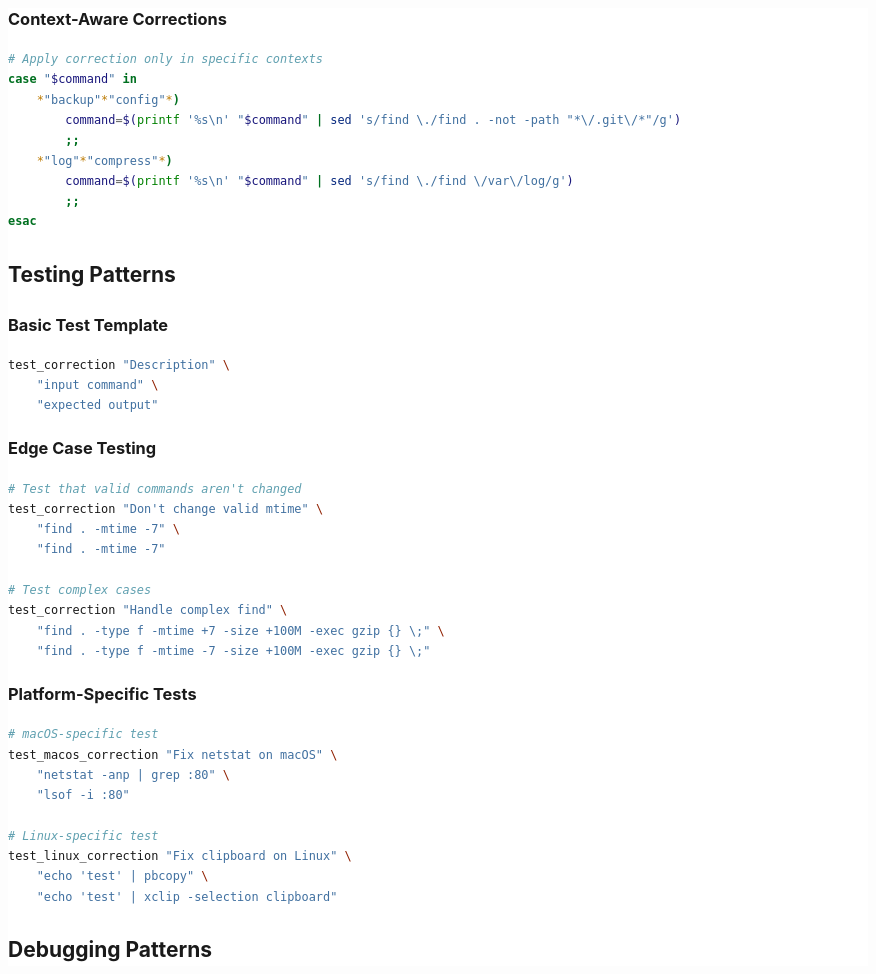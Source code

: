 ### Context-Aware Corrections

```bash
# Apply correction only in specific contexts
case "$command" in
    *"backup"*"config"*)
        command=$(printf '%s\n' "$command" | sed 's/find \./find . -not -path "*\/.git\/*"/g')
        ;;
    *"log"*"compress"*)
        command=$(printf '%s\n' "$command" | sed 's/find \./find \/var\/log/g')
        ;;
esac
```

## Testing Patterns

### Basic Test Template

```bash
test_correction "Description" \
    "input command" \
    "expected output"
```

### Edge Case Testing

```bash
# Test that valid commands aren't changed
test_correction "Don't change valid mtime" \
    "find . -mtime -7" \
    "find . -mtime -7"

# Test complex cases
test_correction "Handle complex find" \
    "find . -type f -mtime +7 -size +100M -exec gzip {} \;" \
    "find . -type f -mtime -7 -size +100M -exec gzip {} \;"
```

### Platform-Specific Tests

```bash
# macOS-specific test
test_macos_correction "Fix netstat on macOS" \
    "netstat -anp | grep :80" \
    "lsof -i :80"

# Linux-specific test  
test_linux_correction "Fix clipboard on Linux" \
    "echo 'test' | pbcopy" \
    "echo 'test' | xclip -selection clipboard"
```

## Debugging Patterns
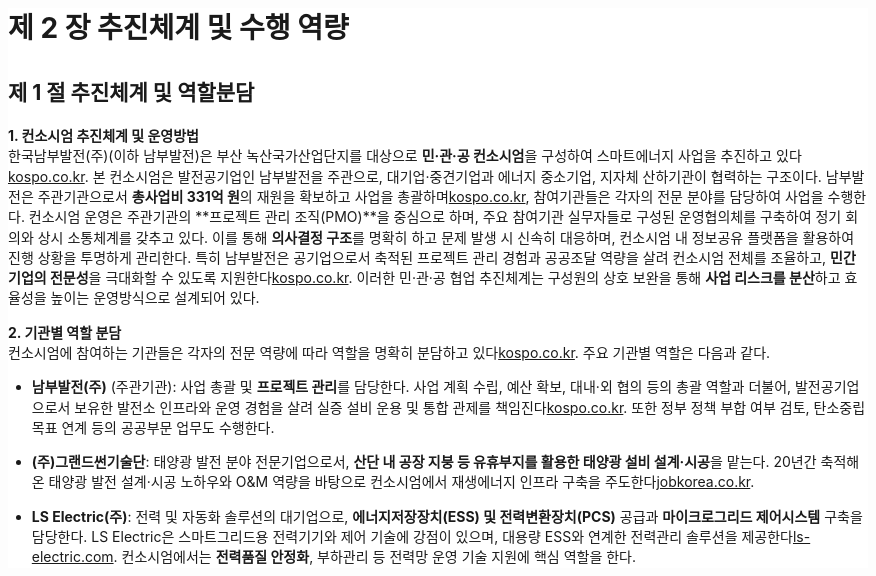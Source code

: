 # 제 2 장 추진체계 및 수행 역량

## 제 1 절 추진체계 및 역할분담

**1. 컨소시엄 추진체계 및 운영방법**  
한국남부발전(주)(이하 남부발전)은 부산 녹산국가산업단지를 대상으로 **민·관·공 컨소시엄**을 구성하여 스마트에너지 사업을 추진하고 있다[kospo.co.kr](https://www.kospo.co.kr/kospo/216/subview.do;jsessionid=GKfmaRdhlvrudZ2jxmvpj0QYAQZisPsAkrmU7eBdRuiFc9U4pOz_!-1762947467?enc=Zm5jdDF8QEB8JTJGYmJzJTJGa29zcG8lMkY5NSUyRjEwNzc1MCUyRmFydGNsVmlldy5kbyUzRg%3D%3D#:~:text=%E2%96%A1%20%ED%95%9C%EA%B5%AD%EB%82%A8%EB%B6%80%EB%B0%9C%EC%A0%84,%EC%97%90%EB%84%88%EC%A7%80%20%ED%9A%A8%EC%9C%A8%ED%99%94%20%EC%82%AC%EC%97%85%EC%9D%B4%20%EC%88%9C%ED%95%AD%20%EC%A4%91%EC%9D%B4%EB%8B%A4). 본 컨소시엄은 발전공기업인 남부발전을 주관으로, 대기업·중견기업과 에너지 중소기업, 지자체 산하기관이 협력하는 구조이다. 남부발전은 주관기관으로서 **총사업비 331억 원**의 재원을 확보하고 사업을 총괄하며[kospo.co.kr](https://www.kospo.co.kr/kospo/216/subview.do;jsessionid=GKfmaRdhlvrudZ2jxmvpj0QYAQZisPsAkrmU7eBdRuiFc9U4pOz_!-1762947467?enc=Zm5jdDF8QEB8JTJGYmJzJTJGa29zcG8lMkY5NSUyRjEwNzc1MCUyRmFydGNsVmlldy5kbyUzRg%3D%3D#:~:text=%E2%96%A1%20%EB%82%A8%EB%B6%80%EB%B0%9C%EC%A0%84%EC%9D%80%20%EA%B3%B5%EA%B3%B5%EA%B8%B0%EA%B4%80%20%EA%B2%BD%EC%98%81%ED%9A%A8%EC%9C%A8%ED%99%94%EC%97%90%20%EB%94%B0%EB%9D%BC,20%EA%B0%9C%20%EA%B8%B0%EC%97%85%EC%9D%98%20%EC%B0%B8%EC%97%AC%EB%A5%BC%20%EC%9D%B4%EB%81%8C%EC%96%B4%20%EB%83%88%EB%8B%A4), 참여기관들은 각자의 전문 분야를 담당하여 사업을 수행한다. 컨소시엄 운영은 주관기관의 **프로젝트 관리 조직(PMO)**을 중심으로 하며, 주요 참여기관 실무자들로 구성된 운영협의체를 구축하여 정기 회의와 상시 소통체계를 갖추고 있다. 이를 통해 **의사결정 구조**를 명확히 하고 문제 발생 시 신속히 대응하며, 컨소시엄 내 정보공유 플랫폼을 활용하여 진행 상황을 투명하게 관리한다. 특히 남부발전은 공기업으로서 축적된 프로젝트 관리 경험과 공공조달 역량을 살려 컨소시엄 전체를 조율하고, **민간 기업의 전문성**을 극대화할 수 있도록 지원한다[kospo.co.kr](https://www.kospo.co.kr/kospo/216/subview.do;jsessionid=GKfmaRdhlvrudZ2jxmvpj0QYAQZisPsAkrmU7eBdRuiFc9U4pOz_!-1762947467?enc=Zm5jdDF8QEB8JTJGYmJzJTJGa29zcG8lMkY5NSUyRjEwNzc1MCUyRmFydGNsVmlldy5kbyUzRg%3D%3D#:~:text=%E2%96%A1%20%ED%95%9C%EA%B5%AD%EB%82%A8%EB%B6%80%EB%B0%9C%EC%A0%84,%EC%97%90%EB%84%88%EC%A7%80%20%ED%9A%A8%EC%9C%A8%ED%99%94%20%EC%82%AC%EC%97%85%EC%9D%B4%20%EC%88%9C%ED%95%AD%20%EC%A4%91%EC%9D%B4%EB%8B%A4). 이러한 민·관·공 협업 추진체계는 구성원의 상호 보완을 통해 **사업 리스크를 분산**하고 효율성을 높이는 운영방식으로 설계되어 있다.

**2. 기관별 역할 분담**  
컨소시엄에 참여하는 기관들은 각자의 전문 역량에 따라 역할을 명확히 분담하고 있다[kospo.co.kr](https://www.kospo.co.kr/kospo/216/subview.do;jsessionid=GKfmaRdhlvrudZ2jxmvpj0QYAQZisPsAkrmU7eBdRuiFc9U4pOz_!-1762947467?enc=Zm5jdDF8QEB8JTJGYmJzJTJGa29zcG8lMkY5NSUyRjEwNzc1MCUyRmFydGNsVmlldy5kbyUzRg%3D%3D#:~:text=%E2%96%A1%20%EB%82%A8%EB%B6%80%EB%B0%9C%EC%A0%84%EC%9D%80%20%EC%A7%80%EB%82%9C%ED%95%B4%204%EC%9B%94%20%EB%85%B8%ED%9B%84%ED%99%94%EB%90%9C,%EC%9A%B0%EC%88%98%EC%84%B1%EC%9D%84%20%EC%9D%B8%EC%A0%95%EB%B0%9B%EC%95%84%20%EC%82%AC%EC%97%85%20%EC%88%98%EC%A3%BC%EC%97%90%20%EC%84%B1%EA%B3%B5%ED%96%88%EB%8B%A4). 주요 기관별 역할은 다음과 같다.

- **남부발전(주)** (주관기관): 사업 총괄 및 **프로젝트 관리**를 담당한다. 사업 계획 수립, 예산 확보, 대내·외 협의 등의 총괄 역할과 더불어, 발전공기업으로서 보유한 발전소 인프라와 운영 경험을 살려 실증 설비 운용 및 통합 관제를 책임진다[kospo.co.kr](https://www.kospo.co.kr/kospo/216/subview.do;jsessionid=GKfmaRdhlvrudZ2jxmvpj0QYAQZisPsAkrmU7eBdRuiFc9U4pOz_!-1762947467?enc=Zm5jdDF8QEB8JTJGYmJzJTJGa29zcG8lMkY5NSUyRjEwNzc1MCUyRmFydGNsVmlldy5kbyUzRg%3D%3D#:~:text=%E2%96%A1%20%EB%82%A8%EB%B6%80%EB%B0%9C%EC%A0%84%EC%9D%80%20%EA%B3%B5%EA%B3%B5%EA%B8%B0%EA%B4%80%20%EA%B2%BD%EC%98%81%ED%9A%A8%EC%9C%A8%ED%99%94%EC%97%90%20%EB%94%B0%EB%9D%BC,20%EA%B0%9C%20%EA%B8%B0%EC%97%85%EC%9D%98%20%EC%B0%B8%EC%97%AC%EB%A5%BC%20%EC%9D%B4%EB%81%8C%EC%96%B4%20%EB%83%88%EB%8B%A4). 또한 정부 정책 부합 여부 검토, 탄소중립 목표 연계 등의 공공부문 업무도 수행한다.
    
- **(주)그랜드썬기술단**: 태양광 발전 분야 전문기업으로서, **산단 내 공장 지붕 등 유휴부지를 활용한 태양광 설비 설계·시공**을 맡는다. 20년간 축적해온 태양광 발전 설계·시공 노하우와 O&M 역량을 바탕으로 컨소시엄에서 재생에너지 인프라 구축을 주도한다[jobkorea.co.kr](https://www.jobkorea.co.kr/recruit/co_read/c/gseng1#:~:text=2009%EB%85%84%20%EC%84%A4%EB%A6%BD%EB%90%9C%20%EA%B7%B8%EB%9E%9C%EB%93%9C%EC%8D%AC%EA%B8%B0%EC%88%A0%EB%8B%A8%EC%9D%80%20%EB%8C%80%ED%95%9C%EB%AF%BC%EA%B5%AD%EC%9D%84%20%EB%8C%80%ED%91%9C%ED%95%98%EB%8A%94,%EC%A7%80%EC%86%8D%EC%A0%81%EC%9D%B4%EA%B3%A0).
    
- **LS Electric(주)**: 전력 및 자동화 솔루션의 대기업으로, **에너지저장장치(ESS) 및 전력변환장치(PCS)** 공급과 **마이크로그리드 제어시스템** 구축을 담당한다. LS Electric은 스마트그리드용 전력기기와 제어 기술에 강점이 있으며, 대용량 ESS와 연계한 전력관리 솔루션을 제공한다[ls-electric.com](https://www.ls-electric.com/ko/pr/news/view/400182#:~:text=LS%EC%82%B0%EC%A0%84%EC%9D%80%20%EC%A7%80%EB%82%9C%202009%EB%85%84%20%EC%A0%9C%EC%A3%BC%20%EC%8A%A4%EB%A7%88%ED%8A%B8%EA%B7%B8%EB%A6%AC%EB%93%9C,%EC%97%B0%EA%B3%84%ED%95%9C%20ESS%EB%A5%BC%20%EC%84%B1%EA%B3%B5%EC%A0%81%EC%9C%BC%EB%A1%9C%20%EA%B5%AC%EC%B6%95). 컨소시엄에서는 **전력품질 안정화**, 부하관리 등 전력망 운영 기술 지원에 핵심 역할을 한다.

• _YOUR INSTRUCTIONS_: Pull out every line holding "printf" from the records above, and copy it.

• _TASK RESULT_:
        command=$(printf '%s\n' "$command" | sed 's/find \./find . -not -path "*\/.git\/*"/g')
        command=$(printf '%s\n' "$command" | sed 's/find \./find \/var\/log/g')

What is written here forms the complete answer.